Portugal Begins World Cup Journey with Grief and Cristiano Ronaldo
North America had already staged a night for the ages. Lionel Messi walked off with the match ball and another slice of history, a hat-trick that lit up the tournament and dragged the World Cup narrative firmly into his orbit again. Kylian Mbappé and Erling Haaland weighed in with two goals each, the next generation hammering at the door.
Now the spotlight swivels to another era-defining figure.
Cristiano Ronaldo, still raging against the clock, is set for his first appearance of the summer as Portugal open their campaign against DR Congo in Houston. For him, it is another chapter. For Portugal, it is something deeper.

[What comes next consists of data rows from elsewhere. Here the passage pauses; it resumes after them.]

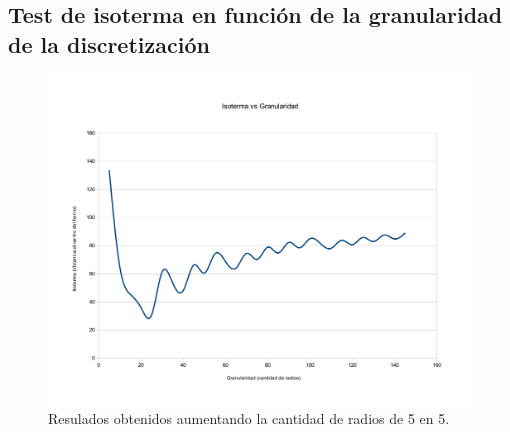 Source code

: \subsection{Test de isoterma en función de la granularidad de la discretización}

\begin{figure}[H]{}
\centering
\includegraphics[scale=0.5]{graphs/IsotermaVsGranularidad.pdf}
\caption{Resulados obtenidos aumentando la cantidad de radios de 5 en 5.}
\label{isotermaVsGranularidad}
\end{figure} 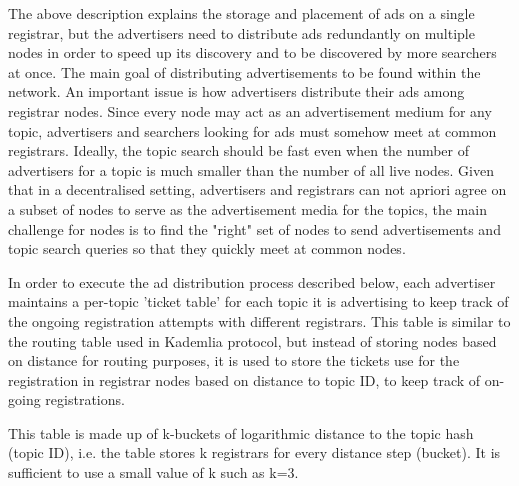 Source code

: The above description explains the storage and placement of ads on a single registrar, but the advertisers need to distribute ads redundantly on multiple nodes in order to speed up its discovery and to be discovered by more searchers at once. 
The main goal of distributing advertisements to be found within the network. An important issue is how advertisers distribute their ads among registrar nodes. 
Since every node may act as an advertisement medium for any topic,  advertisers and searchers looking for ads must somehow meet at common registrars. 
Ideally, the topic search should be fast even when the number of advertisers for a topic is much smaller than the number of all live nodes. Given that in a decentralised setting, advertisers and registrars can not apriori agree on a subset of nodes to serve as the advertisement media for the topics, the main challenge for nodes is to find the "right" set of nodes to send advertisements and topic search queries so that they quickly meet at common nodes.

In order to execute the ad distribution process described below,  each advertiser maintains a per-topic 'ticket table' for each topic it is advertising to keep track of the ongoing registration attempts with different registrars. 
This table is similar to the routing table used in Kademlia protocol, 
but instead of storing nodes based on distance for routing purposes, 
it is used to store the tickets use for the registration in registrar nodes based 
on distance to topic ID, to keep track of on-going registrations.

This table is made up of k-buckets of logarithmic distance to the topic hash (topic ID), i.e. the table stores k registrars for every distance step (bucket). It is sufficient to use a small value of k such as k=3. 

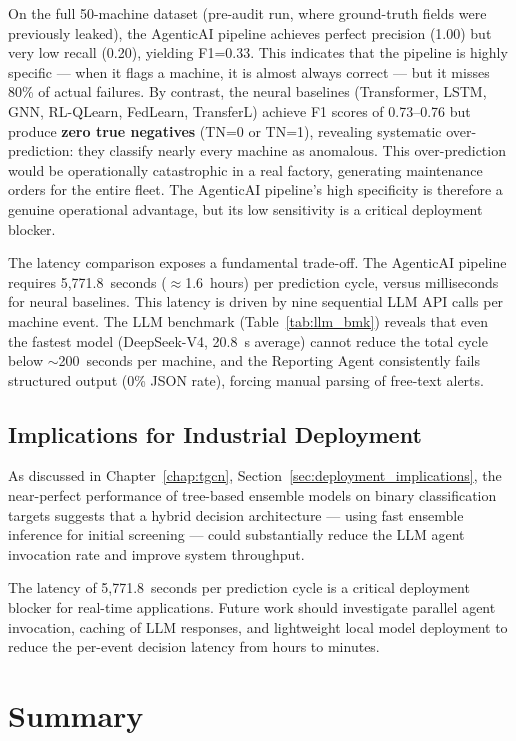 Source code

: On the full 50-machine dataset (pre-audit run, where ground-truth fields were previously leaked), the AgenticAI pipeline achieves perfect precision (1.00) but very low recall (0.20), yielding F1=0.33. This indicates that the pipeline is highly specific --- when it flags a machine, it is almost always correct --- but it misses 80\% of actual failures. By contrast, the neural baselines (Transformer, LSTM, GNN, RL-QLearn, FedLearn, TransferL) achieve F1 scores of 0.73--0.76 but produce \textbf{zero true negatives} (TN=0 or TN=1), revealing systematic over-prediction: they classify nearly every machine as anomalous. This over-prediction would be operationally catastrophic in a real factory, generating maintenance orders for the entire fleet. The AgenticAI pipeline's high specificity is therefore a genuine operational advantage, but its low sensitivity is a critical deployment blocker.

The latency comparison exposes a fundamental trade-off. The AgenticAI pipeline requires 5,771.8~seconds ($\approx$1.6~hours) per prediction cycle, versus milliseconds for neural baselines. This latency is driven by nine sequential LLM API calls per machine event. The LLM benchmark (Table~\ref{tab:llm_bmk}) reveals that even the fastest model (DeepSeek-V4, 20.8~s average) cannot reduce the total cycle below $\sim$200~seconds per machine, and the Reporting Agent consistently fails structured output (0\% JSON rate), forcing manual parsing of free-text alerts.

\subsection{Implications for Industrial Deployment}

As discussed in Chapter~\ref{chap:tgcn}, Section~\ref{sec:deployment_implications}, the near-perfect performance of tree-based ensemble models on binary classification targets suggests that a hybrid decision architecture --- using fast ensemble inference for initial screening --- could substantially reduce the LLM agent invocation rate and improve system throughput.

The latency of 5,771.8~seconds per prediction cycle is a critical deployment blocker for real-time applications. Future work should investigate parallel agent invocation, caching of LLM responses, and lightweight local model deployment to reduce the per-event decision latency from hours to minutes.


\section{Summary}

This is their first World Cup game since the death of Diogo Jota.
Playing for Jota
Jota’s death, in a car crash that also killed his brother André Silva last year, ripped through two dressing rooms and a nation. The Liverpool and Portugal forward had married his long-term partner, Rute Cardoso, less than two weeks earlier. They have three children. The timeline alone still feels cruel.
At Liverpool, players admitted the season had become a blur, football reduced to background noise as they tried to process the loss of a friend. In Portugal’s camp, the wound has not closed. It travels with them.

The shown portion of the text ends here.